▶ _Given data_:
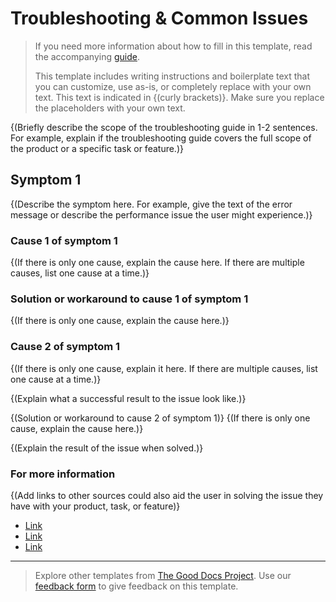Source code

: # Troubleshooting & Common Issues

> If you need more information about how to fill in this template, read the accompanying [guide](https://gitlab.com/tgdp/templates/-/blob/v1.2.0/troubleshooting/guide_troubleshooting.md).
>
> This template includes writing instructions and boilerplate text that you can customize, use as-is, or completely replace with your own text. This text is indicated in {(curly brackets)}. Make sure you replace the placeholders with your own text.

{(Briefly describe the scope of the troubleshooting guide in 1-2 sentences. For example, explain if the troubleshooting guide covers the full scope of the product or a specific task or feature.)}

## Symptom 1

{(Describe the symptom here. For example, give the text of the error message or describe the performance issue the user might experience.)}

### Cause 1 of symptom 1

{(If there is only one cause, explain the cause here. If there are multiple causes, list one cause at a time.)}

### Solution or workaround to cause 1 of symptom 1

{(If there is only one cause, explain the cause here.)}

### Cause 2 of symptom 1

{(If there is only one cause, explain it here. If there are multiple causes, list one cause at a time.)}

{(Explain what a successful result to the issue look like.)}

{(Solution or workaround to cause 2 of symptom 1)}
{(If there is only one cause, explain the cause here.)}

{(Explain the result of the issue when solved.)}

### For more information

{(Add links to other sources could also aid the user in solving the issue they have with your product, task, or feature)}

* [Link](https://example.com/article1.html)
* [Link](https://example.com/article2.html)
* [Link](https://example.com/article3.html)

---

> Explore other templates from [The Good Docs Project](https://thegooddocsproject.dev/). Use our [feedback form](https://thegooddocsproject.dev/feedback/?template=Troubleshooting) to give feedback on this template.

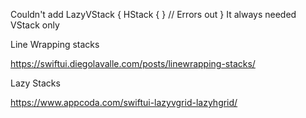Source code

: 

Couldn't add LazyVStack { 
	HStack { } // Errors out
}
It always needed VStack only 



Line Wrapping stacks

https://swiftui.diegolavalle.com/posts/linewrapping-stacks/


Lazy Stacks

https://www.appcoda.com/swiftui-lazyvgrid-lazyhgrid/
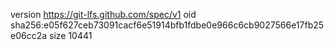 version https://git-lfs.github.com/spec/v1
oid sha256:e05f627ceb73091cacf6e51914bfb1fdbe0e966c6cb9027566e17fb25e06cc2a
size 10441
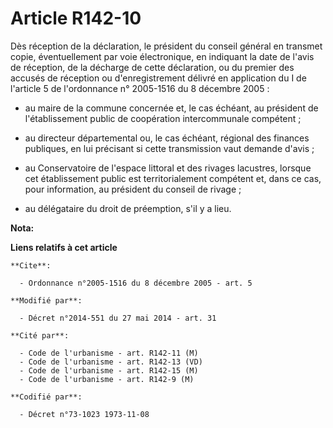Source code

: # Article R142-10

Dès réception de la déclaration, le président du conseil général en transmet copie, éventuellement par voie électronique, en
indiquant la date de l'avis de réception, de la décharge de cette déclaration, ou du premier des accusés de réception ou
d'enregistrement délivré en application du I de l'article 5 de l'ordonnance n° 2005-1516 du 8 décembre 2005 :

- au maire de la commune concernée et, le cas échéant, au président de l'établissement public de coopération intercommunale
compétent ;

- au   directeur départemental ou, le cas échéant, régional des finances publiques, en lui précisant si cette transmission
vaut demande d'avis ;

- au Conservatoire de l'espace littoral et des rivages lacustres, lorsque cet établissement public est territorialement
compétent et, dans ce cas, pour information, au président du conseil de rivage ;

- au délégataire du droit de préemption, s'il y a lieu.

**Nota:**



**Liens relatifs à cet article**

	**Cite**:

	  - Ordonnance n°2005-1516 du 8 décembre 2005 - art. 5

	**Modifié par**:

	  - Décret n°2014-551 du 27 mai 2014 - art. 31

	**Cité par**:

	  - Code de l'urbanisme - art. R142-11 (M)
	  - Code de l'urbanisme - art. R142-13 (VD)
	  - Code de l'urbanisme - art. R142-15 (M)
	  - Code de l'urbanisme - art. R142-9 (M)

	**Codifié par**:

	  - Décret n°73-1023 1973-11-08
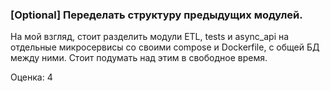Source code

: ### [Optional] Переделать структуру предыдущих модулей.

На мой взгляд, стоит разделить модули ETL, tests и async_api на отдельные микросервисы со своими compose и Dockerfile, с общей БД между ними.
Стоит подумать над этим в свободное время.

Оценка: 4 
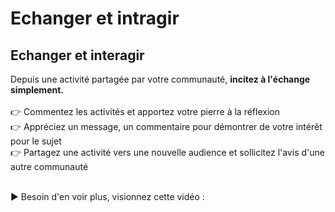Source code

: # Echanger et intragir

## Echanger et interagir

Depuis une activité partagée par votre communauté, **incitez à l'échange simplement.**\
\
👉 Commentez les activités et apportez votre pierre à la réflexion\
👉 Appréciez un message, un commentaire pour démontrer de votre intérêt pour le sujet\
👉 Partagez une activité vers une nouvelle audience et sollicitez l'avis d'une autre communauté

\
▶ Besoin d'en voir plus, visionnez cette vidéo :&#x20;
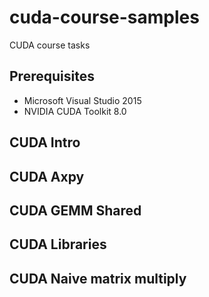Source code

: # cuda-course-samples
CUDA course tasks

## Prerequisites
- Microsoft Visual Studio 2015
- NVIDIA CUDA Toolkit 8.0

## CUDA Intro

## CUDA Axpy

## CUDA GEMM Shared

## CUDA Libraries

## CUDA Naive matrix multiply
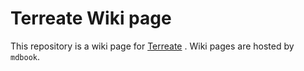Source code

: # Terreate Wiki page
This repository is a wiki page for [Terreate](https://github.com/uPiscium/Terreate.git)
. Wiki pages are hosted by `mdbook`.
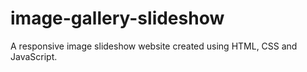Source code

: # image-gallery-slideshow
A responsive image slideshow website created using HTML, CSS and JavaScript.
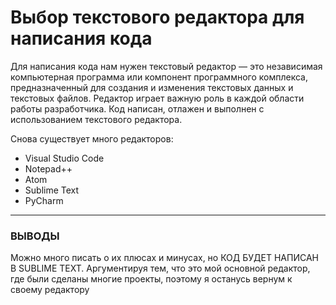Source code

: <h1>Выбор текстового редактора для написания кода</h1>
<p>Для написания кода нам нужен текстовый редактор — это независимая компьютерная программа или компонент программного комплекса, предназначенный для создания и изменения текстовых данных и текстовых файлов. Редактор играет важную роль в каждой области работы разработчика. Код написан, отлажен и выполнен с использованием текстового редактора.</p>
<p>Снова существует много редакторов:</p>
<ul>
	<li>Visual Studio Code</li>
	<li>Notepad++</li>
	<li>Atom</li>
	<li>Sublime Text</li>
	<li>PyCharm</li>
</ul>
<hr>
<h3>ВЫВОДЫ</h3>
<p>Можно много писать о их плюсах и минусах, но КОД БУДЕТ НАПИСАН В SUBLIME TEXT. Аргументируя тем, что это мой основной редактор, где были сделаны многие проекты, поэтому я останусь вернум к своему редактору</p>
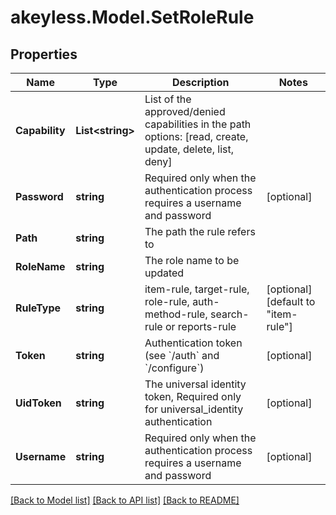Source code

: # akeyless.Model.SetRoleRule
## Properties

Name | Type | Description | Notes
------------ | ------------- | ------------- | -------------
**Capability** | **List&lt;string&gt;** | List of the approved/denied capabilities in the path options: [read, create, update, delete, list, deny] | 
**Password** | **string** | Required only when the authentication process requires a username and password | [optional] 
**Path** | **string** | The path the rule refers to | 
**RoleName** | **string** | The role name to be updated | 
**RuleType** | **string** | item-rule, target-rule, role-rule, auth-method-rule, search-rule or reports-rule | [optional] [default to "item-rule"]
**Token** | **string** | Authentication token (see &#x60;/auth&#x60; and &#x60;/configure&#x60;) | [optional] 
**UidToken** | **string** | The universal identity token, Required only for universal_identity authentication | [optional] 
**Username** | **string** | Required only when the authentication process requires a username and password | [optional] 

[[Back to Model list]](../README.md#documentation-for-models) [[Back to API list]](../README.md#documentation-for-api-endpoints) [[Back to README]](../README.md)

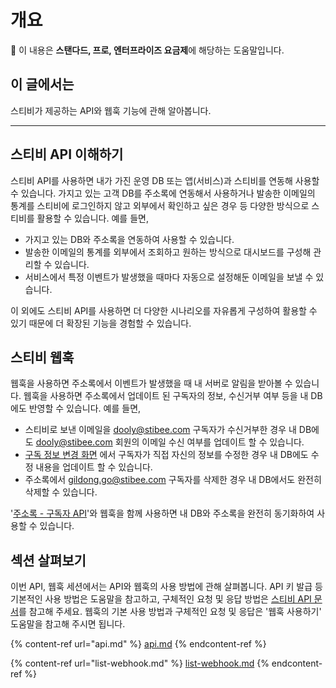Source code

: # 개요

💬 이 내용은 **스탠다드, 프로, 엔터프라이즈 요금제**에 해당하는 도움말입니다.

## 이 글에서는

스티비가 제공하는 API와 웹훅 기능에 관해 알아봅니다.

***

## 스티비 API 이해하기

스티비 API를 사용하면 내가 가진 운영 DB 또는 앱(서비스)과 스티비를 연동해 사용할 수 있습니다. 가지고 있는 고객 DB를 주소록에 연동해서 사용하거나 발송한 이메일의 통계를 스티비에 로그인하지 않고 외부에서 확인하고 싶은 경우 등 다양한 방식으로 스티비를 활용할 수 있습니다. 예를 들면,

* 가지고 있는 DB와 주소록을 연동하여 사용할 수 있습니다.
* 발송한 이메일의 통계를 외부에서 조회하고 원하는 방식으로 대시보드를 구성해 관리할 수 있습니다.
* 서비스에서 특정 이벤트가 발생했을 때마다 자동으로 설정해둔 이메일을 보낼 수 있습니다.&#x20;

이 외에도 스티비 API를 사용하면 더 다양한 시나리오를 자유롭게 구성하여 활용할 수 있기 때문에 더 확장된 기능을 경험할 수 있습니다.



## 스티비 웹훅

웹훅을 사용하면 주소록에서 이벤트가 발생했을 때 내 서버로 알림을 받아볼 수 있습니다. 웹훅을 사용하면 주소록에서 업데이트 된 구독자의 정보, 수신거부 여부 등을 내 DB에도 반영할 수 있습니다. 예를 들면,&#x20;

* 스티비로 보낸 이메일을 dooly@stibee.com 구독자가 수신거부한 경우 내 DB에도 dooly@stibee.com 회원의 이메일 수신 여부를 업데이트 할 수 있습니다.
* [구독 정보 변경 화면](../page/subscriber-guide/modify.md) 에서 구독자가 직접 자신의 정보를 수정한 경우 내 DB에도 수정 내용을 업데이트 할 수 있습니다.
* 주소록에서 gildong.go@stibee.com 구독자를 삭제한 경우 내 DB에서도 완전히 삭제할 수 있습니다.

'[주소록 - 구독자 API](https://stibeev2.apidocumentation.com/docs#tag/%EC%A3%BC%EC%86%8C%EB%A1%9D---%EA%B5%AC%EB%8F%85%EC%9E%90/POST/lists/{id}/subscribers)'와 웹훅을 함께 사용하면 내 DB와 주소록을 완전히 동기화하여 사용할 수 있습니다.



## 섹션 살펴보기

이번 API, 웹훅 세션에서는 API와 웹훅의 사용 방법에 관해 살펴봅니다. API 키 발급 등 기본적인 사용 방법은 도움말을 참고하고, 구체적인 요청 및 응답 방법은 [스티비 API 문서](https://developers.stibee.com)를 참고해 주세요. 웹훅의 기본 사용 방법과 구체적인 요청 및 응답은 '웹훅 사용하기' 도움말을 참고해 주시면 됩니다.

{% content-ref url="api.md" %}
[api.md](api.md)
{% endcontent-ref %}

{% content-ref url="list-webhook.md" %}
[list-webhook.md](list-webhook.md)
{% endcontent-ref %}
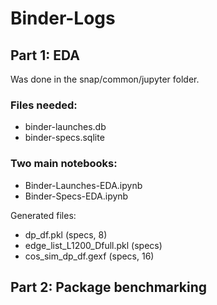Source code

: # Binder-Logs

## Part 1: EDA

Was done in the snap/common/jupyter folder.

### Files needed:
 - binder-launches.db
 - binder-specs.sqlite

### Two main notebooks:
 - Binder-Launches-EDA.ipynb
 - Binder-Specs-EDA.ipynb
 
 
Generated files:
 - dp_df.pkl (specs, 8)
 - edge_list_L1200_Dfull.pkl (specs)
 - cos_sim_dp_df.gexf (specs, 16)


## Part 2: Package benchmarking
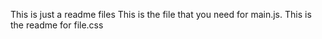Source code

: This is just a readme files
This is the file that you need for main.js.
This is the readme for file.css
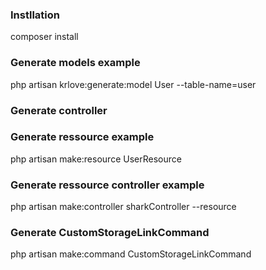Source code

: ### Instllation
composer install
### Generate models example
php artisan krlove:generate:model User --table-name=user
### Generate controller

### Generate ressource example
php artisan make:resource UserResource

### Generate ressource controller example
php artisan make:controller sharkController --resource 

### Generate CustomStorageLinkCommand
php artisan make:command CustomStorageLinkCommand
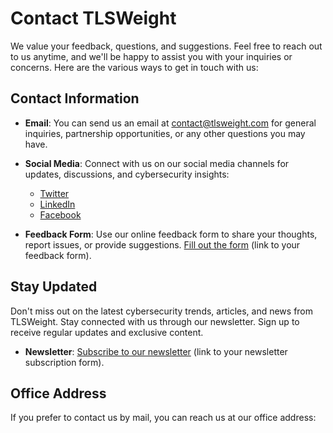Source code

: # Contact TLSWeight

We value your feedback, questions, and suggestions. Feel free to reach out to us anytime, and we'll be happy to assist you with your inquiries or concerns. Here are the various ways to get in touch with us:

## Contact Information

- **Email**: You can send us an email at [contact@tlsweight.com](mailto:contact@tlsweight.com) for general inquiries, partnership opportunities, or any other questions you may have.

- **Social Media**: Connect with us on our social media channels for updates, discussions, and cybersecurity insights:
  - [Twitter](https://twitter.com/tlsweight)
  - [LinkedIn](https://www.linkedin.com/company/tlsweight)
  - [Facebook](https://www.facebook.com/tlsweight)

- **Feedback Form**: Use our online feedback form to share your thoughts, report issues, or provide suggestions. [Fill out the form](#) (link to your feedback form).

## Stay Updated

Don't miss out on the latest cybersecurity trends, articles, and news from TLSWeight. Stay connected with us through our newsletter. Sign up to receive regular updates and exclusive content.

- **Newsletter**: [Subscribe to our newsletter](#) (link to your newsletter subscription form).

## Office Address

If you prefer to contact us by mail, you can reach us at our office address:

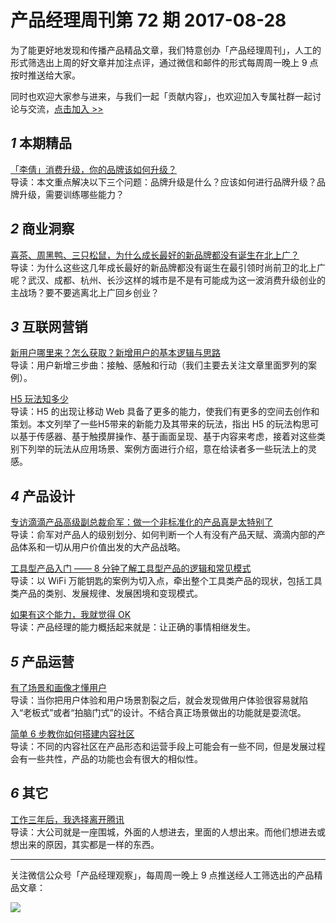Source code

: # 产品经理周刊第 72 期 2017-08-28

为了能更好地发现和传播产品精品文章，我们特意创办「产品经理周刊」，人工的形式筛选出上周的好文章并加注点评，通过微信和邮件的形式每周周一晚上 9 点按时推送给大家。     

同时也欢迎大家参与进来，与我们一起「贡献内容」，也欢迎加入专属社群一起讨论与交流，[点击加入 >>](http://mp.weixin.qq.com/s/w8DK1vV0f3Hpj7u3fCNsiw)   

## *1* 本期精品  

[「李倩」消费升级，你的品牌该如何升级？](https://mp.weixin.qq.com/s/A1GJeO5oJ5oJ8n9O2Wd7XQ)   
导读：本文重点解决以下三个问题：品牌升级是什么？应该如何进行品牌升级？品牌升级，需要训练哪些能力？    
       
## *2* 商业洞察 

[喜茶、周黑鸭、三只松鼠，为什么成长最好的新品牌都没有诞生在北上广？](https://mp.weixin.qq.com/s/TX5WGLeTOeHeWadnm9eGOg)    
导读：为什么这些这几年成长最好的新品牌都没有诞生在最引领时尚前卫的北上广呢？武汉、成都、杭州、长沙这样的城市是不是有可能成为这一波消费升级创业的主战场？要不要逃离北上广回乡创业？   


## *3* 互联网营销 

[新用户哪里来？怎么获取？新增用户的基本逻辑与思路](https://mp.weixin.qq.com/s/81hE_FJTiOWTS3cBEmZ9VA)   
导读：用户新增三步曲：接触、感触和行动（我们主要去关注文章里面罗列的案例）。  

[H5 玩法知多少](https://mp.weixin.qq.com/s/zVwlERahlIEWw1p_cYpMxw)   
导读：H5 的出现让移动 Web 具备了更多的能力，使我们有更多的空间去创作和策划。本文列举了一些H5带来的新能力及其带来的玩法，指出 H5 的玩法构思可以基于传感器、基于触摸屏操作、基于画面呈现、基于内容来考虑，接着对这些类别下列举的玩法从应用场景、案例方面进行介绍，意在给读者多一些玩法上的灵感。    

## *4* 产品设计

[专访滴滴产品高级副总裁俞军：做一个非标准化的产品真是太特别了](https://mp.weixin.qq.com/s/UZOQH_MG7peUCqe9pYqg1Q)   
导读：俞军对产品人的级别划分、如何判断一个人有没有产品天赋、滴滴内部的产品体系和一切从用户价值出发的大产品战略。  

[工具型产品入门 —— 8 分钟了解工具型产品的逻辑和常见模式](https://mp.weixin.qq.com/s/I8V4H_8D4ILdybNeEyUFgw)   
导读：以 WiFi 万能钥匙的案例为切入点，牵出整个工具类产品的现状，包括工具类产品的类别、发展规律、发展困境和变现模式。  

[如果有这个能力，我就觉得 OK](https://mp.weixin.qq.com/s/d6ypwnfit6ulwlU4gt7Ujw)   
导读：产品经理的能力概括起来就是：让正确的事情相继发生。       
      
## *5* 产品运营

[有了场景和画像才懂用户](https://mp.weixin.qq.com/s/754rbgCO2Nhu9KO9uR__wg)   
导读：当你把用户体验和用户场景割裂之后，就会发现做用户体验很容易就陷入“老板式”或者“拍脑门式”的设计。不结合真正场景做出的功能就是耍流氓。 

[简单 6 步教你如何搭建内容社区](https://mp.weixin.qq.com/s/Xw4odcGu6FT5S5s2Er3-IA)   
导读：不同的内容社区在产品形态和运营手段上可能会有一些不同，但是发展过程会有一些共性，产品的功能也会有很大的相似性。   

## *6* 其它

[工作三年后，我选择离开腾讯](https://mp.weixin.qq.com/s/B3J5dgmRYhl0VWnlpugEEg)   
导读：大公司就是一座围城，外面的人想进去，里面的人想出来。而他们想进去或想出来的原因，其实都是一样的东西。   
 
---
关注微信公众号「产品经理观察」，每周周一晚上 9 点推送经人工筛选出的产品精品文章：
  
![](http://com-4jplus-temp.qiniudn.com/pmweekly-weixin.jpg)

▶ _Task statement_:
Repeat only what lies between the start of the data and the end of the line containing "## Symptom 1", exactly, with pictures left out.

▶ _Response to this task_:
Source code

: # Troubleshooting & Common Issues

> If you need more information about how to fill in this template, read the accompanying [guide](https://gitlab.com/tgdp/templates/-/blob/v1.2.0/troubleshooting/guide_troubleshooting.md).
>
> This template includes writing instructions and boilerplate text that you can customize, use as-is, or completely replace with your own text. This text is indicated in {(curly brackets)}. Make sure you replace the placeholders with your own text.

{(Briefly describe the scope of the troubleshooting guide in 1-2 sentences. For example, explain if the troubleshooting guide covers the full scope of the product or a specific task or feature.)}

## Symptom 1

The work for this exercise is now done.